From the first line of the data below, repeat each line exactly until you reach the line with "### Description"; include that line too.

Source texts of formatted documents:
=-=-=-=-=

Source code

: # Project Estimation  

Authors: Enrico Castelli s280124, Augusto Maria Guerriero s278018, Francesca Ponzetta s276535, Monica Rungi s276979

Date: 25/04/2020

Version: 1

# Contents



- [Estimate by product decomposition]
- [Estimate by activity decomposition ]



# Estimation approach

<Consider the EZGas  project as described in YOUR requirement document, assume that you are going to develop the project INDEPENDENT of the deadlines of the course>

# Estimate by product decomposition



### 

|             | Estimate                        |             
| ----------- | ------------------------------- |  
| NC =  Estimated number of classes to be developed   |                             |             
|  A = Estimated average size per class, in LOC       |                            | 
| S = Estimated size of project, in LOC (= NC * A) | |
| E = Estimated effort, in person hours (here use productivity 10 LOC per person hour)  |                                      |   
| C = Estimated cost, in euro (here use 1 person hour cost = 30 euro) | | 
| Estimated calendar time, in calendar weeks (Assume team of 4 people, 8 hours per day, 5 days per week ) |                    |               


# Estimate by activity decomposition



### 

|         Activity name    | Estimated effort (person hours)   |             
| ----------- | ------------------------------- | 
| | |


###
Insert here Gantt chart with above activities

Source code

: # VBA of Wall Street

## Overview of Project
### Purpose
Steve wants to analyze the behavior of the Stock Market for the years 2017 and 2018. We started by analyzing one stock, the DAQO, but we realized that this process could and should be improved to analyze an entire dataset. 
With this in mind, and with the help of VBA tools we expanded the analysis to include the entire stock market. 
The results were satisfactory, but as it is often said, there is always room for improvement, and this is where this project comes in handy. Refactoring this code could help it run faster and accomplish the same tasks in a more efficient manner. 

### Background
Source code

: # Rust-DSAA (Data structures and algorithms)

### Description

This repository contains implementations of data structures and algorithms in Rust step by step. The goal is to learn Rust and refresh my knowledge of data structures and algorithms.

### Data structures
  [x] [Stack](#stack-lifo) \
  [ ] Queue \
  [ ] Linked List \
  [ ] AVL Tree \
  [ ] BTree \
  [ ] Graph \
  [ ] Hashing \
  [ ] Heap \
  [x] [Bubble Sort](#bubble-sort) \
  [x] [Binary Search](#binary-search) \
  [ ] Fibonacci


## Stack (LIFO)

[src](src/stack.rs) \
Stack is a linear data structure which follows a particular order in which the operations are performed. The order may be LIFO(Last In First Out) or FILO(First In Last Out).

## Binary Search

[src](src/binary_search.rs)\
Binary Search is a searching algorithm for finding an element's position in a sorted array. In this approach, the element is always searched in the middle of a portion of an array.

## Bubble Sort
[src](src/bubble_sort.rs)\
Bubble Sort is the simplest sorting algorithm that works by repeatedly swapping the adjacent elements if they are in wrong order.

=-=-=-=-=

Response to the task.
Source code

: # Project Estimation  

Authors: Enrico Castelli s280124, Augusto Maria Guerriero s278018, Francesca Ponzetta s276535, Monica Rungi s276979

Date: 25/04/2020

Version: 1

# Contents



- [Estimate by product decomposition]
- [Estimate by activity decomposition ]



# Estimation approach

<Consider the EZGas  project as described in YOUR requirement document, assume that you are going to develop the project INDEPENDENT of the deadlines of the course>

# Estimate by product decomposition



### 

|             | Estimate                        |             
| ----------- | ------------------------------- |  
| NC =  Estimated number of classes to be developed   |                             |             
|  A = Estimated average size per class, in LOC       |                            | 
| S = Estimated size of project, in LOC (= NC * A) | |
| E = Estimated effort, in person hours (here use productivity 10 LOC per person hour)  |                                      |   
| C = Estimated cost, in euro (here use 1 person hour cost = 30 euro) | | 
| Estimated calendar time, in calendar weeks (Assume team of 4 people, 8 hours per day, 5 days per week ) |                    |               


# Estimate by activity decomposition



### 

|         Activity name    | Estimated effort (person hours)   |             
| ----------- | ------------------------------- | 
| | |


###
Insert here Gantt chart with above activities

Source code

: # VBA of Wall Street

## Overview of Project
### Purpose
Steve wants to analyze the behavior of the Stock Market for the years 2017 and 2018. We started by analyzing one stock, the DAQO, but we realized that this process could and should be improved to analyze an entire dataset. 
With this in mind, and with the help of VBA tools we expanded the analysis to include the entire stock market. 
The results were satisfactory, but as it is often said, there is always room for improvement, and this is where this project comes in handy. Refactoring this code could help it run faster and accomplish the same tasks in a more efficient manner. 

### Background
Source code

: # Rust-DSAA (Data structures and algorithms)

### Description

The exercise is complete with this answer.